Per quanto riguarda le diverse tipologie di fibre, alcuni studi [10], non solo in campo civile, attestano che le fibre di carbonio mostrano una perdita trascurabile di proprietà meccaniche in ambiente alcalino, mentre tale problematica risulta particolarmente importante per il vetro, rappresentando, in quest’ultimo caso, la più forte criticità strutturale a lungo termine.
Per quanto riguarda le fibre di vetro sono stati individuati diversi meccanismi di degrado ([12], [13], [14]) che si possono sintetizzare sommariamente nei seguenti:
1. Corrosione massiva dei filamenti per attacco degli ioni OH-
2. Rottura per fatica statica: crescita di difetti superficiali esistenti (derivanti dalla procedura di produzione) aggravati dall’ attacco degli ioni OH- in prossimità dei bordi .
3. Densificazione: dovuta alla precipitazione di cristalli, ad esempio di portlandite (Ca(OH)2), che vanno a riempire gli spazi tra i filamenti della fibra, con successivo infragilimento della stessa fino a provocarne la rottura.
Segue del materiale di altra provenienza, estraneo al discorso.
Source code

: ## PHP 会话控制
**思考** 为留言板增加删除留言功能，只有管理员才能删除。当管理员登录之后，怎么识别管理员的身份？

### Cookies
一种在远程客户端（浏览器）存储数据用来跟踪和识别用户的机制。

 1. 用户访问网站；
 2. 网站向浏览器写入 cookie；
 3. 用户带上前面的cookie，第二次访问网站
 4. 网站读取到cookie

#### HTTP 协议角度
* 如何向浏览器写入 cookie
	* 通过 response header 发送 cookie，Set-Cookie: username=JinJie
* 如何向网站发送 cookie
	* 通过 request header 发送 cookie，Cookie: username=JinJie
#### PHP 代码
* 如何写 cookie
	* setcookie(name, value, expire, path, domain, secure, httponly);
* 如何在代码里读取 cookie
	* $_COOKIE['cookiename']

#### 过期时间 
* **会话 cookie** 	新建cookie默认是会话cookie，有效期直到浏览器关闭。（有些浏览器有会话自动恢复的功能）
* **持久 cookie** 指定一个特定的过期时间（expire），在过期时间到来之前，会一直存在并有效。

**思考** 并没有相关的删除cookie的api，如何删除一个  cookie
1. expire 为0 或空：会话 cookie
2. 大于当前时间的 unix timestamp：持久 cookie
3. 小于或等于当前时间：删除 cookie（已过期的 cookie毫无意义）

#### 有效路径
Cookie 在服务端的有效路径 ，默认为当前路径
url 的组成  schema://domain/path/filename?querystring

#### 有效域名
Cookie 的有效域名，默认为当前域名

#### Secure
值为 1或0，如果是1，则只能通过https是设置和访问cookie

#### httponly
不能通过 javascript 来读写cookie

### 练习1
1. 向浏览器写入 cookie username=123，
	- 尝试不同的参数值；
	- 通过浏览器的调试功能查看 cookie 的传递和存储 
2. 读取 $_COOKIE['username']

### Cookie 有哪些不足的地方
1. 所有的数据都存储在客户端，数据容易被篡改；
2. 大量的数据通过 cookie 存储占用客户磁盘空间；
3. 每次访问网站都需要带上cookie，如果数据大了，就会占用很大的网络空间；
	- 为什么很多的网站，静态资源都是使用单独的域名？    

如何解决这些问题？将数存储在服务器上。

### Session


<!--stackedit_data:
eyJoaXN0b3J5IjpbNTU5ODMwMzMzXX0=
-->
Tutti i suddetti meccanismi da un punto di vista macromeccanico si traducono in un più o meno sensibile decadimento delle proprietà meccaniche a trazione.
Studi statistici [11] sembrerebbero evidenziare che il meccanismo 2 sia ricorrente in molti casi di compositi a fibra di vetro, e che comunque il processo di danneggiamento dipende fortemente dalla composizione chimica del bagno alcalino presente a contatto.

Le fibre di vetro normalmente utilizzate nell’industria dei compositi (E-glass) hanno dimostrato una notevole sensibilità all'attacco alcalino, con conseguente scarsa durabilità. I meccanismi di attacco chimico, in tal caso, sono classificabili in due modalità:
1. Leaching: diffusione di ioni alcalini che causa quindi una vera e propria dissoluzione delle fibre di vetro
2. Etching: rottura del legame Si-O-Si, che costituisce la struttura principale della fibra di vetro, a causa dell’attacco chimico prodotto dalle specie alcaline.
In ambiente ricco di ioni calcio sembrerebbe che subito dopo l'innesco del meccanismo di degrado chimico gli ioni calcio possano legarsi al gruppo Si-O- che si viene a formare, producendo uno strato superficiale che agisce da barriera alla diffusione degli ioni OH- ritardando in tal modo il processo di accumulo di danno; è importante notare che tale effetto benefico non si è riscontrato in ambienti alcalini nei quali vi fosse la presenza di ioni sodio o potassio.
Per ovviare a detta intrinseca vulnerabilità della fibra di vetro E, è stata sviluppata, già nei settori industriali prima che in quello civile, una fibra alternativa, denominata fibra AR-glass (Alkali Resistant) ad elevato contenuto di ossido di Zirconio (16÷20%). In questi casi, durante l'esposizione in bagno alcalino, sulla superficie della fibra si forma uno strato di tale ossido che ne aumenta fortemente la resistenza chimica contro attacco alcalino, rallentando così molto sensibilmente la diffusione degli ossidrili OH- che causerebbero la rottura dei filamenti di vetro [15].
Per fibre impiegate in un composito a matrice polimerica, è importante anche il ruolo protettivo della resina; pertanto è fondamentale che la medesima resina non si degradi anche al fine di mantenere inalterato il suo ruolo meccanico in fase di trasmissione omogenea degli sforzi alle fibre. Per quanto riguarda le resine [15] il meccanismo di degrado più pericoloso è l’idrolisi dei gruppi esterei presenti all’interno delle resine poliesteri e vinilesteri. Le resine vinilesteri presentano una concentrazione decisamente inferiore di gruppi esterei e quindi una ridotta sensibilità all’idrolisi rispetto alle poliesteri tradizionali. Le resine epossidiche non presentano gruppi esterei e quindi sono molto meno sensibili all’idrolisi, di fatti sono quelle maggiormente utilizzate nei compositi strutturali.
Oltre all’idrolisi, il deterioramento della matrice può essere causato da fenomeni di plasticizzazione e/o rigonfiamento causati dalla diffusione della soluzione alcalina all’interno della resina stessa che porta ad una riduzione della capacità della resina di trasferire i carichi tra le fibre; inoltre può avvenire un attacco alcalino all’interfaccia fibra-resina che degrada le proprietà macromeccaniche del composito. La permeabilità della resina dipende tipicamente dalla tipologia di resina (composizione macromolecolare) e dal grado di reticolazione della stessa.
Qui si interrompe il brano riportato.